Author: Erica Goodman

No need to lose anymore sleep. The snow is finally here. Let J-term begin.

For the avid skiers and snowboarders around campus, I understand your previous concern. The weather outside has been less than frightful so far this winter. With the thermometer during most of December ranging in the 40s and 50s and a very mild first week in January, it looked as if the semester was off to a rather green start.

Unprecedented warm weather has kept the Green Mountains plush and budding with photosynthesis. But I offer to you this - Are the mountains themselves the cause of global warming forces?

Drive along any roadway in Vermont and you will see the source of our environmental problems - long driveways of loose gravel that twist and turn in steep, narrow threads. Add a few inches (or sometimes feet) of snow, a dash of ice and a pinch of freezing rain, and voilà! You have yourself a slippery slope of wintertime disaster. Since someone has yet to install a crane or a ski lift to carry his car from the base of his driveway to his front door, many Vermonters have invested in SUVs and other four-wheel drive vehicles.

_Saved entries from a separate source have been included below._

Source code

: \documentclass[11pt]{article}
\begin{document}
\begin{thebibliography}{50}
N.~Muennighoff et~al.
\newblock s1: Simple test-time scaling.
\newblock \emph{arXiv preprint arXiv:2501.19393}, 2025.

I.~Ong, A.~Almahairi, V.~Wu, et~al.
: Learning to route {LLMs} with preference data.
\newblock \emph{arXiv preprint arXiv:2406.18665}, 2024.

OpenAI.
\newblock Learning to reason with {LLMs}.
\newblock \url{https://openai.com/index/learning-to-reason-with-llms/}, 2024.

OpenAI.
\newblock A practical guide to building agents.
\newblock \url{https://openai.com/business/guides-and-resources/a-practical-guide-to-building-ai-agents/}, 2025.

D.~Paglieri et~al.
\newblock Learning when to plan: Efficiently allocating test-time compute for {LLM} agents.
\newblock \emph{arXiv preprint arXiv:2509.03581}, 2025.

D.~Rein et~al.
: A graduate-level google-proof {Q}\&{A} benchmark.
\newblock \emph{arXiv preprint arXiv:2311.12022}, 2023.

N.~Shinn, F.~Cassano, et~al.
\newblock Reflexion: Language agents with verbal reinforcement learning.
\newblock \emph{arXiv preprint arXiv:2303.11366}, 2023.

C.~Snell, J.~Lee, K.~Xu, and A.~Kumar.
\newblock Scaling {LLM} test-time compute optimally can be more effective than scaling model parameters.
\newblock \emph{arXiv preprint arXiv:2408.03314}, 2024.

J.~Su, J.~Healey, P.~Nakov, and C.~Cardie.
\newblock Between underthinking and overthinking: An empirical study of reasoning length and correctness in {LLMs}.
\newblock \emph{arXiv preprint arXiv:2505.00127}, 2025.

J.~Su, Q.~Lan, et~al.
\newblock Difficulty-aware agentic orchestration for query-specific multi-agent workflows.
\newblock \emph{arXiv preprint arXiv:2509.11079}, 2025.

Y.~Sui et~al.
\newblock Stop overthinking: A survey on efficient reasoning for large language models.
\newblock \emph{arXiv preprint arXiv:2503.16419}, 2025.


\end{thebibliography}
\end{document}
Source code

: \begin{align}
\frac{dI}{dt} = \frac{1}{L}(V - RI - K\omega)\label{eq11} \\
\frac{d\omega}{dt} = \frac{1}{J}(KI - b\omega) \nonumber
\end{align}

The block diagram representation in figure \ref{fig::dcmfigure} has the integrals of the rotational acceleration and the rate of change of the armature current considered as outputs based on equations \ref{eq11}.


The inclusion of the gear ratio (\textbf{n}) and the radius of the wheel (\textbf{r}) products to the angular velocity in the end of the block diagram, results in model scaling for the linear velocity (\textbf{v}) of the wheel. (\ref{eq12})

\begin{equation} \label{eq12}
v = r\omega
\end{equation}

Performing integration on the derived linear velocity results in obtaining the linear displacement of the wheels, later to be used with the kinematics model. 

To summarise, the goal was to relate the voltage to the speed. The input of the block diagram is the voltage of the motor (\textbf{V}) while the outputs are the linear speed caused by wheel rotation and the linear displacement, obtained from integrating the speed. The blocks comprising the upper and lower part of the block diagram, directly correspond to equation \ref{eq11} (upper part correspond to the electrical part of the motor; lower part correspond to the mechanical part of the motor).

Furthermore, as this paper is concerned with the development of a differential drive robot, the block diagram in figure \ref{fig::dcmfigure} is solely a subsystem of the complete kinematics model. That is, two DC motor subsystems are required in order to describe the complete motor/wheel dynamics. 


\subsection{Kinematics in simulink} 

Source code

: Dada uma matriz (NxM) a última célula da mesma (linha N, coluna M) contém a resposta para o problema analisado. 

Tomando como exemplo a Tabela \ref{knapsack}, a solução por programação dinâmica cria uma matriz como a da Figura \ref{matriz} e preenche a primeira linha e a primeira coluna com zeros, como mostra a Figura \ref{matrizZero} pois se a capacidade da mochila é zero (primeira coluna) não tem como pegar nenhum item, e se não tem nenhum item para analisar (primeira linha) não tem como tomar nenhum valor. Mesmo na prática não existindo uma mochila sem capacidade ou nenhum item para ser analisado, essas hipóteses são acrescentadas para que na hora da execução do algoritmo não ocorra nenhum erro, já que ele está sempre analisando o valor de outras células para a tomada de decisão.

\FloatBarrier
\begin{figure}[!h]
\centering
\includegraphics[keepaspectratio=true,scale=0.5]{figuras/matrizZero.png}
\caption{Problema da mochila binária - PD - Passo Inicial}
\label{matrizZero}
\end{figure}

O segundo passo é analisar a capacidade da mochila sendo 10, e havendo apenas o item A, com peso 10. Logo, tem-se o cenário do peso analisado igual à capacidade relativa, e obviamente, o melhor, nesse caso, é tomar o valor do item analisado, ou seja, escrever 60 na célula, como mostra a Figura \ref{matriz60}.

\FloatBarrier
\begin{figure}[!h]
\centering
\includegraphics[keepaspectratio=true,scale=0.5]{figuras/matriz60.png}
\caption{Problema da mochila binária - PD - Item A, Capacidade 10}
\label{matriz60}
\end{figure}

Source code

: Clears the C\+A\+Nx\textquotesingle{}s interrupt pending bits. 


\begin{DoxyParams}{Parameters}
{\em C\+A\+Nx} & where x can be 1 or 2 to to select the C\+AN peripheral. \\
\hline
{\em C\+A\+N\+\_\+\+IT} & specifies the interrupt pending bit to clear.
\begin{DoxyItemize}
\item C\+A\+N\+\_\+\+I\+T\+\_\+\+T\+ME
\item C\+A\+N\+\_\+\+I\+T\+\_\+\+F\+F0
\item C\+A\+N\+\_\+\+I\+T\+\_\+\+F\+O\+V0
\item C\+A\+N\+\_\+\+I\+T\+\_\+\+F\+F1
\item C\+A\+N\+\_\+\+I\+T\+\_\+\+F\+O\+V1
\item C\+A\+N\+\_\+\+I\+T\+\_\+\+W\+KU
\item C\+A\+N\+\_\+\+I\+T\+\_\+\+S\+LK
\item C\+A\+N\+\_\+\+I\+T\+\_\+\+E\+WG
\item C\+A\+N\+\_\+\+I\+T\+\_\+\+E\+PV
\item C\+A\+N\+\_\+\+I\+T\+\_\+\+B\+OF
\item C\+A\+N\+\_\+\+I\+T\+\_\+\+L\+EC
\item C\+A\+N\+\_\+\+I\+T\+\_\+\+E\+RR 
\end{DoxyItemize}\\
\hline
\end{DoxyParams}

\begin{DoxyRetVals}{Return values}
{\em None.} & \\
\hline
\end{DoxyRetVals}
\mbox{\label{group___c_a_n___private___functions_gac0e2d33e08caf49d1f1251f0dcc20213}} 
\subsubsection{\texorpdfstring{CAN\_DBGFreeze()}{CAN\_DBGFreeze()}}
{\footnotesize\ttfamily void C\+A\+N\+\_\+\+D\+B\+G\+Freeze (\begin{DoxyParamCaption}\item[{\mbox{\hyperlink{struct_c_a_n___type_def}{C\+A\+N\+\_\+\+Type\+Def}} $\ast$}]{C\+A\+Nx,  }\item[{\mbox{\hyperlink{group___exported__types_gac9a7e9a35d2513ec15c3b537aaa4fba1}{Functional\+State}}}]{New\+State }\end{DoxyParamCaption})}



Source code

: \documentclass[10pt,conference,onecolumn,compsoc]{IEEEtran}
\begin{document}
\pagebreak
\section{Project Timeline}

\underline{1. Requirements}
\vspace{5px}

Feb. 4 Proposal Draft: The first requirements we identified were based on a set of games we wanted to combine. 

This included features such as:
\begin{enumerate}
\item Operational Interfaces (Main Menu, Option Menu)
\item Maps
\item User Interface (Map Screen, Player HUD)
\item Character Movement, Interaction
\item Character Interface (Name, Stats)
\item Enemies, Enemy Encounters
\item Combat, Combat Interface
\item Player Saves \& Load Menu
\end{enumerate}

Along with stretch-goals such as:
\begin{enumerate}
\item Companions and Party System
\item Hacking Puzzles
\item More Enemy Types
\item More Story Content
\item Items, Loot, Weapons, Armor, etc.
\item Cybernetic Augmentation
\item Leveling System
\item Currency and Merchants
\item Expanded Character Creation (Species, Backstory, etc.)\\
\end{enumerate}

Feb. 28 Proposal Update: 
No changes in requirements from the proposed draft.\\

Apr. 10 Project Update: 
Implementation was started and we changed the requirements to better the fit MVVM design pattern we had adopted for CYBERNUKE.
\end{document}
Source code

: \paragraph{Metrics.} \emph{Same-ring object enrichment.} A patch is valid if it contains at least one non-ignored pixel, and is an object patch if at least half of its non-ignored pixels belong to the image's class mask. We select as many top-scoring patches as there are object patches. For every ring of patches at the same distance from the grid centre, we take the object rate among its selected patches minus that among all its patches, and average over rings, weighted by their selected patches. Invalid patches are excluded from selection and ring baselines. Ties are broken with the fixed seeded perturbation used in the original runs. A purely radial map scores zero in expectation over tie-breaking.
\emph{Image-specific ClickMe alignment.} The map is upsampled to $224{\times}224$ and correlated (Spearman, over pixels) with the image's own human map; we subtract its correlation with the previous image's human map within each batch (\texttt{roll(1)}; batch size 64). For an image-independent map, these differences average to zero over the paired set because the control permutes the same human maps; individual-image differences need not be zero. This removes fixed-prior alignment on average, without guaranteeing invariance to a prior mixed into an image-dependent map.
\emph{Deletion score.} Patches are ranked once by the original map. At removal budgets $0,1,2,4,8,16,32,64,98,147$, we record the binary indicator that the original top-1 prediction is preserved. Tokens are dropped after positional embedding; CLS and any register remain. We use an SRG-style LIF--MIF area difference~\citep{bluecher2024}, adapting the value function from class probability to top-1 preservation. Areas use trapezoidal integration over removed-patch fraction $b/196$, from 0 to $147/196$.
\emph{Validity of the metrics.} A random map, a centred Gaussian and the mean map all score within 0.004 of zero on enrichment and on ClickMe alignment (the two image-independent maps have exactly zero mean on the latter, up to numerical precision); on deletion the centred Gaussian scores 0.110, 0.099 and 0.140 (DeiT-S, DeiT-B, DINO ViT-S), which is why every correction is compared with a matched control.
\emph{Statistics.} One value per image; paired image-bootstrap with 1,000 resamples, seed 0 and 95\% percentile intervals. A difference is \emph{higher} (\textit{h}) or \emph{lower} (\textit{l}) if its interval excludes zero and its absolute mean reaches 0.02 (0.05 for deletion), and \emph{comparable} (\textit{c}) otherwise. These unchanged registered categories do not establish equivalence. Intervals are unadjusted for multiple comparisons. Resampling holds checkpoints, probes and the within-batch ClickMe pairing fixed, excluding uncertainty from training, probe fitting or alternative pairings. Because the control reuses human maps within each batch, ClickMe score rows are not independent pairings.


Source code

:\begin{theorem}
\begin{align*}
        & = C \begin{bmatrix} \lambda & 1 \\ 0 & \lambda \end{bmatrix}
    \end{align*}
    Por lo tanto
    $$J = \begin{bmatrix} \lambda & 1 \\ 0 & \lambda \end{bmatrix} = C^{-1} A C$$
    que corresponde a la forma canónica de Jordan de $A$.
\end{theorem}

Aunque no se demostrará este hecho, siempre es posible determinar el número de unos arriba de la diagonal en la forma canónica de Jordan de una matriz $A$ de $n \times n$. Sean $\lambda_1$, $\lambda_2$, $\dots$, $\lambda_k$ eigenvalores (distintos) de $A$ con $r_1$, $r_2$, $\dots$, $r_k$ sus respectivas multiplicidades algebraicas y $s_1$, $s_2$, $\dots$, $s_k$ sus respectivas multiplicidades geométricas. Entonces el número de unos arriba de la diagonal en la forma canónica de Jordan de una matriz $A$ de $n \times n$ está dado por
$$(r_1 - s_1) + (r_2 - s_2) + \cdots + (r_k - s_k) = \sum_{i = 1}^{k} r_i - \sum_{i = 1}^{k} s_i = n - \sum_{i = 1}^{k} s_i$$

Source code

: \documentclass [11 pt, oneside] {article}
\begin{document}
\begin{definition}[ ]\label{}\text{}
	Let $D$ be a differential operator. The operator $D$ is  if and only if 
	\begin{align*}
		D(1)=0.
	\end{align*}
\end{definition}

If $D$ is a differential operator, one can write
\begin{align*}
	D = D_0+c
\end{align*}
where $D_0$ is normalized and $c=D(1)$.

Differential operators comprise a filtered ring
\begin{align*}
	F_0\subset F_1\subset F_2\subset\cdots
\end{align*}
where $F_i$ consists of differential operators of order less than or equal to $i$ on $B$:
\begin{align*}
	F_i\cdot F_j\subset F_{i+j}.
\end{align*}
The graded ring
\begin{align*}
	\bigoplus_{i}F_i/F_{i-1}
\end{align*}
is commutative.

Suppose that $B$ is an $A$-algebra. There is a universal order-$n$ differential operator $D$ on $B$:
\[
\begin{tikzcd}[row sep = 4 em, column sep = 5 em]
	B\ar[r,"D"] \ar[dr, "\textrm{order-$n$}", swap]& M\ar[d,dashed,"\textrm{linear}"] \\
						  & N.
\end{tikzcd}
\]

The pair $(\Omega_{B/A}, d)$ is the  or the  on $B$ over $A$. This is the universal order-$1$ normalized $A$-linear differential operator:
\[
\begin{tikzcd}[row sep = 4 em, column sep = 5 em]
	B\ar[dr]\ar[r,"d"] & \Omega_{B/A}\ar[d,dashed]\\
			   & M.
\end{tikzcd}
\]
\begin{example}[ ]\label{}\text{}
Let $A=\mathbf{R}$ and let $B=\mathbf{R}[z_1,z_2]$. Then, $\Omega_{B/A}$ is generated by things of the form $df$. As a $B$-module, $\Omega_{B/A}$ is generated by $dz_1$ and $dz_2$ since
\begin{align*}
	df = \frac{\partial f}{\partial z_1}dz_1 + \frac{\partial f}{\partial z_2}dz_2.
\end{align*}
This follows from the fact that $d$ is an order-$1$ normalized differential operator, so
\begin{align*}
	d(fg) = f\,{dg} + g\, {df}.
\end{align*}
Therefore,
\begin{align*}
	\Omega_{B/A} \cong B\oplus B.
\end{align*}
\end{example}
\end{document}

Is the solution, then, to take a Goliath size bulldozer and flatten the frosty peaks? Alright. Maybe blaming global warming on the environmentally-conscious inhabitants of the sparsely populated Green Mountains is not the correct course of action. In fact, the hilly landscape is vital to the livelihood of thousands. Catering to winter sports enthusiasts is an economic way of life for thousands of Vermonters.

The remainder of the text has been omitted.